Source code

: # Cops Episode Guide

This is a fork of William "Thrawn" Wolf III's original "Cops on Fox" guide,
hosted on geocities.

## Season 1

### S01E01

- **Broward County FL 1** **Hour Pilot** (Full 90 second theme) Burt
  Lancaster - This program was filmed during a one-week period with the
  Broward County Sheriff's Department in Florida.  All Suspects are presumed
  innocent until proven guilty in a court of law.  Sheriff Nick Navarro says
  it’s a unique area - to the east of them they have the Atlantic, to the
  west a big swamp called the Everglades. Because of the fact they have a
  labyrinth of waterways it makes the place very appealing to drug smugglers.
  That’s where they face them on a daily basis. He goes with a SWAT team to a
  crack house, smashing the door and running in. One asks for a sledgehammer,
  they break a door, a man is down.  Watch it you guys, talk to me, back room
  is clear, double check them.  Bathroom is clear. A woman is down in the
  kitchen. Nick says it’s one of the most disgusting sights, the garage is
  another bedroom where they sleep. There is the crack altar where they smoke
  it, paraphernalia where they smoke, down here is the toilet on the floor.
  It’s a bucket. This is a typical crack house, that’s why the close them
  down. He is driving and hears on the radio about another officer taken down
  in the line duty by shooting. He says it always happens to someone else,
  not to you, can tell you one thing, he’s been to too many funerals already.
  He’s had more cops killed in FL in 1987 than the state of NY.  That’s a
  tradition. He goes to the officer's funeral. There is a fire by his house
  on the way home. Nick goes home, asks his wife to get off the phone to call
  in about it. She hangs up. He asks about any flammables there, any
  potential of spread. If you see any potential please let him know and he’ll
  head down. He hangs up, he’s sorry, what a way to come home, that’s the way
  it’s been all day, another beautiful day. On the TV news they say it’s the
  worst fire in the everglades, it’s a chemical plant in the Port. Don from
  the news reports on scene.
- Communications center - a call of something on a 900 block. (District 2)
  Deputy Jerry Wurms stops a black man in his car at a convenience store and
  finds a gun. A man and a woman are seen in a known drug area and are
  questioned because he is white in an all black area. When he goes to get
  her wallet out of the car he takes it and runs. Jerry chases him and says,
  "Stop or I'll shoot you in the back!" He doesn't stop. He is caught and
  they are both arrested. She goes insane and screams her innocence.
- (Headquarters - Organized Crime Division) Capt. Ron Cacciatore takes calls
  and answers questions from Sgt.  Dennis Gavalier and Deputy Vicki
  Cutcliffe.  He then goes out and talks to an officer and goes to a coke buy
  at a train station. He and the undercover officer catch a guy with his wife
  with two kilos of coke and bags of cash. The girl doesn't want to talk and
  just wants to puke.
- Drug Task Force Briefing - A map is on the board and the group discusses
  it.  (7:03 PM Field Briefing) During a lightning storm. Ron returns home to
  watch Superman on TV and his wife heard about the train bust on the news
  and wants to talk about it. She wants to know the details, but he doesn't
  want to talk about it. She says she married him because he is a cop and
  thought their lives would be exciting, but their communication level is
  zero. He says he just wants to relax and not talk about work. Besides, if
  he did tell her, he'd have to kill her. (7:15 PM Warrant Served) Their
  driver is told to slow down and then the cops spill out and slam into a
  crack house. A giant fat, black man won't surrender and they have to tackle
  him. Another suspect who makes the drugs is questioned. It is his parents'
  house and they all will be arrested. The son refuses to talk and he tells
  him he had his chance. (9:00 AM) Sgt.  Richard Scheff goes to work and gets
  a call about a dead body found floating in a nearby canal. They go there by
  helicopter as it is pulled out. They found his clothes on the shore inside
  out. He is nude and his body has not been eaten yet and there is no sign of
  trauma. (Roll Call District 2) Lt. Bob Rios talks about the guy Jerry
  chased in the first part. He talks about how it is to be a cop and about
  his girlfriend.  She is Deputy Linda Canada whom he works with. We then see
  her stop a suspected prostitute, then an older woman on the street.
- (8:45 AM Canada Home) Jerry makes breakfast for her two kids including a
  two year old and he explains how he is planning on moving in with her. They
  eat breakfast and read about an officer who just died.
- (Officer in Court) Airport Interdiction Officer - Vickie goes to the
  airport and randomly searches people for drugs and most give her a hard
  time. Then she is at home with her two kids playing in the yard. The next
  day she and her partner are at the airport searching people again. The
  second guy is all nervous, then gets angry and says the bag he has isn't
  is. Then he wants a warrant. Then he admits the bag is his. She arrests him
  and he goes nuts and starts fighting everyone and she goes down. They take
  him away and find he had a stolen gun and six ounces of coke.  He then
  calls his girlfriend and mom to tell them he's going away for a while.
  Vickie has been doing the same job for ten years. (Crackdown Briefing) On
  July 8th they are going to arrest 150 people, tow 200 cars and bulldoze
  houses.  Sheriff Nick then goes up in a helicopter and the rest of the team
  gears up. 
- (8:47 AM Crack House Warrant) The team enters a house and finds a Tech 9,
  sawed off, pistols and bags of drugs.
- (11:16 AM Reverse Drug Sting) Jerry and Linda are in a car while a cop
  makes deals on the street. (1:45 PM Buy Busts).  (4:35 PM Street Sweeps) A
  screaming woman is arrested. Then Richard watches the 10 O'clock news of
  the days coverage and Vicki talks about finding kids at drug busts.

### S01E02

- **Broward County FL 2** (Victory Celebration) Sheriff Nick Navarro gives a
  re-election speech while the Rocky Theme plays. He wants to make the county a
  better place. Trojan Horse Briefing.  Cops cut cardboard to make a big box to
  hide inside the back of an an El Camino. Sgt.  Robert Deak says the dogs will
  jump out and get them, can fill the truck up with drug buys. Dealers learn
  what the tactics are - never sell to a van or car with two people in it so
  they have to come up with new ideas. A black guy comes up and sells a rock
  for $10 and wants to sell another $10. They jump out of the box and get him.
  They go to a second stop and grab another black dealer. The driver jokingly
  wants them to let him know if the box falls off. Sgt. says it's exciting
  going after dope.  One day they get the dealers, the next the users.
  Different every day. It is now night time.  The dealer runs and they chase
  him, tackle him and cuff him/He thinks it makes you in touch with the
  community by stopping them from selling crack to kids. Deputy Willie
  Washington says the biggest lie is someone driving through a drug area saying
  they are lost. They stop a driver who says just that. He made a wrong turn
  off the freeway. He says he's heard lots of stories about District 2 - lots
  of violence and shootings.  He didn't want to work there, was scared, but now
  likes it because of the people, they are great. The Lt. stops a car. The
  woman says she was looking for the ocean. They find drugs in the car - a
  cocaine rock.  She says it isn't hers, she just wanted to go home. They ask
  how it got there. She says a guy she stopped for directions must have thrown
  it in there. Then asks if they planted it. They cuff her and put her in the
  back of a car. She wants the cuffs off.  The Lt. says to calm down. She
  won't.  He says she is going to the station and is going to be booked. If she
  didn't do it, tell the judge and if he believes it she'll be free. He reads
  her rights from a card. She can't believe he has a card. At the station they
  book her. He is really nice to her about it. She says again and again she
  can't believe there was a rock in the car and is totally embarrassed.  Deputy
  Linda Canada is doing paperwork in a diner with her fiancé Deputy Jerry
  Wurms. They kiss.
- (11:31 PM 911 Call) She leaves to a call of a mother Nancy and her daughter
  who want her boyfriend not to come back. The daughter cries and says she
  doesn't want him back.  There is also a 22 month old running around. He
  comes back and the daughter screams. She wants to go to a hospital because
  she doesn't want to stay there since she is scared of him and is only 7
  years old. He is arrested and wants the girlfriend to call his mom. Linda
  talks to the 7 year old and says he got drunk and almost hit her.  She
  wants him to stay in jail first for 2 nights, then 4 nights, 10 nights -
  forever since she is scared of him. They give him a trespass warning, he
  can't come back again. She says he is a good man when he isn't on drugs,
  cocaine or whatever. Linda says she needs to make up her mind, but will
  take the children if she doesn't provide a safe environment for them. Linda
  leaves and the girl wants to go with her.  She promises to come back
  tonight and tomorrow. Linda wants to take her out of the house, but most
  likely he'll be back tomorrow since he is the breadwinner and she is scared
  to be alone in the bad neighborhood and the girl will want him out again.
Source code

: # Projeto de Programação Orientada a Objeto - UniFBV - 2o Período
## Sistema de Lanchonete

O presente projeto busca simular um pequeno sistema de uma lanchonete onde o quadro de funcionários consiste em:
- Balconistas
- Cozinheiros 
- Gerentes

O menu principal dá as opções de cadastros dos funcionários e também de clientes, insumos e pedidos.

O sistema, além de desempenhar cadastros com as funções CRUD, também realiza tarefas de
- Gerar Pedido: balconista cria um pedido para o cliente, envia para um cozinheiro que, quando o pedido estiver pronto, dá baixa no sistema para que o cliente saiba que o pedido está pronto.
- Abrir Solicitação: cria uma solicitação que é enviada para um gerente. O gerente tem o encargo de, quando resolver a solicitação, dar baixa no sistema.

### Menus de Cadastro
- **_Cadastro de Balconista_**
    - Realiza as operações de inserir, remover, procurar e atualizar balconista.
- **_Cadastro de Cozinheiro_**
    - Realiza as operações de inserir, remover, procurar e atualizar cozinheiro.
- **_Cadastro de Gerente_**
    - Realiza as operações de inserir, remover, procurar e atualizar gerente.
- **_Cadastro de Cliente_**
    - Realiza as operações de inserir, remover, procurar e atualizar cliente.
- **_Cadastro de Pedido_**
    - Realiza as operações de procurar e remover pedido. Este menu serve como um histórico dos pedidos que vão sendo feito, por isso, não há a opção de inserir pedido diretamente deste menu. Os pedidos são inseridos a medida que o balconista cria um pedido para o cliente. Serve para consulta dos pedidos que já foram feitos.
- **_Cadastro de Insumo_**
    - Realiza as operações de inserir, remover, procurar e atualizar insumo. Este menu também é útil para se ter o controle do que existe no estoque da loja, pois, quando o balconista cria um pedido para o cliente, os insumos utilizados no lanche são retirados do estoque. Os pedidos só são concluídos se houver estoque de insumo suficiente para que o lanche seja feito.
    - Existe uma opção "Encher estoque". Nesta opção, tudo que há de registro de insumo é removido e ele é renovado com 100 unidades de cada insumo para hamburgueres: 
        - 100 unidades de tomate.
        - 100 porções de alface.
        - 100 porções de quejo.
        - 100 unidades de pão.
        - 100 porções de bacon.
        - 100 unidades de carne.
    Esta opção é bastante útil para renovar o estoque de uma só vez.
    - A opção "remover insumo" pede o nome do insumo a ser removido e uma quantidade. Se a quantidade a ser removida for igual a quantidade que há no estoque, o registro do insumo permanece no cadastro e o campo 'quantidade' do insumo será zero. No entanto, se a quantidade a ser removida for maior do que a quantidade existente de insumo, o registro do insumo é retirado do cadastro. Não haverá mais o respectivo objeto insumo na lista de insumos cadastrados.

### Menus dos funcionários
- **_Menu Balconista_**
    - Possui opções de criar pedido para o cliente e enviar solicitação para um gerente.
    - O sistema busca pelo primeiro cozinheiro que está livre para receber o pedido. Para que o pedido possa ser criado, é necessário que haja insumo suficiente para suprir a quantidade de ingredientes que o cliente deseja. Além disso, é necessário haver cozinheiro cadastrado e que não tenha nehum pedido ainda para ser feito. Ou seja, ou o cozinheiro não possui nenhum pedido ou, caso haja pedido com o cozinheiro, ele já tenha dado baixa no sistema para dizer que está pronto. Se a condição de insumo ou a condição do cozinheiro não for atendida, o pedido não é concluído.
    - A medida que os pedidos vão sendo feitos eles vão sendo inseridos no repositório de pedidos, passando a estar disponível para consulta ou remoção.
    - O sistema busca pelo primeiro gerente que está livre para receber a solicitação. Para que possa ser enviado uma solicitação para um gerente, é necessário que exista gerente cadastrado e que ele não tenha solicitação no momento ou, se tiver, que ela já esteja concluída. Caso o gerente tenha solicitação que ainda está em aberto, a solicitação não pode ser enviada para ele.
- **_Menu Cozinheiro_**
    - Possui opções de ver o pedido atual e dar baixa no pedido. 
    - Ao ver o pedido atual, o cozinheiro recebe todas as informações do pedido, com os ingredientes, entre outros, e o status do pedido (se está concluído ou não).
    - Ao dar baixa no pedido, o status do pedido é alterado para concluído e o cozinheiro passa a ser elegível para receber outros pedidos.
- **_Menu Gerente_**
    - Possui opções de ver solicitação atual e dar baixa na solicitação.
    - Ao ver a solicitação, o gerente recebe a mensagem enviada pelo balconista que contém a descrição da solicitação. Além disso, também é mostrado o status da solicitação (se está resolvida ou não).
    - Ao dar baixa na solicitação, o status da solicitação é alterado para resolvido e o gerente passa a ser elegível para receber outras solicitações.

● **Exercise requirements**: Begin at the line that has "forever since she" in the entries above; stop after the line that has "leaves and the". Transcribe exactly those lines and no others.

● **Answer box**:
  forever since she is scared of him. They give him a trespass warning, he
  can't come back again. She says he is a good man when he isn't on drugs,
  cocaine or whatever. Linda says she needs to make up her mind, but will
  take the children if she doesn't provide a safe environment for them. Linda
  leaves and the girl wants to go with her.  She promises to come back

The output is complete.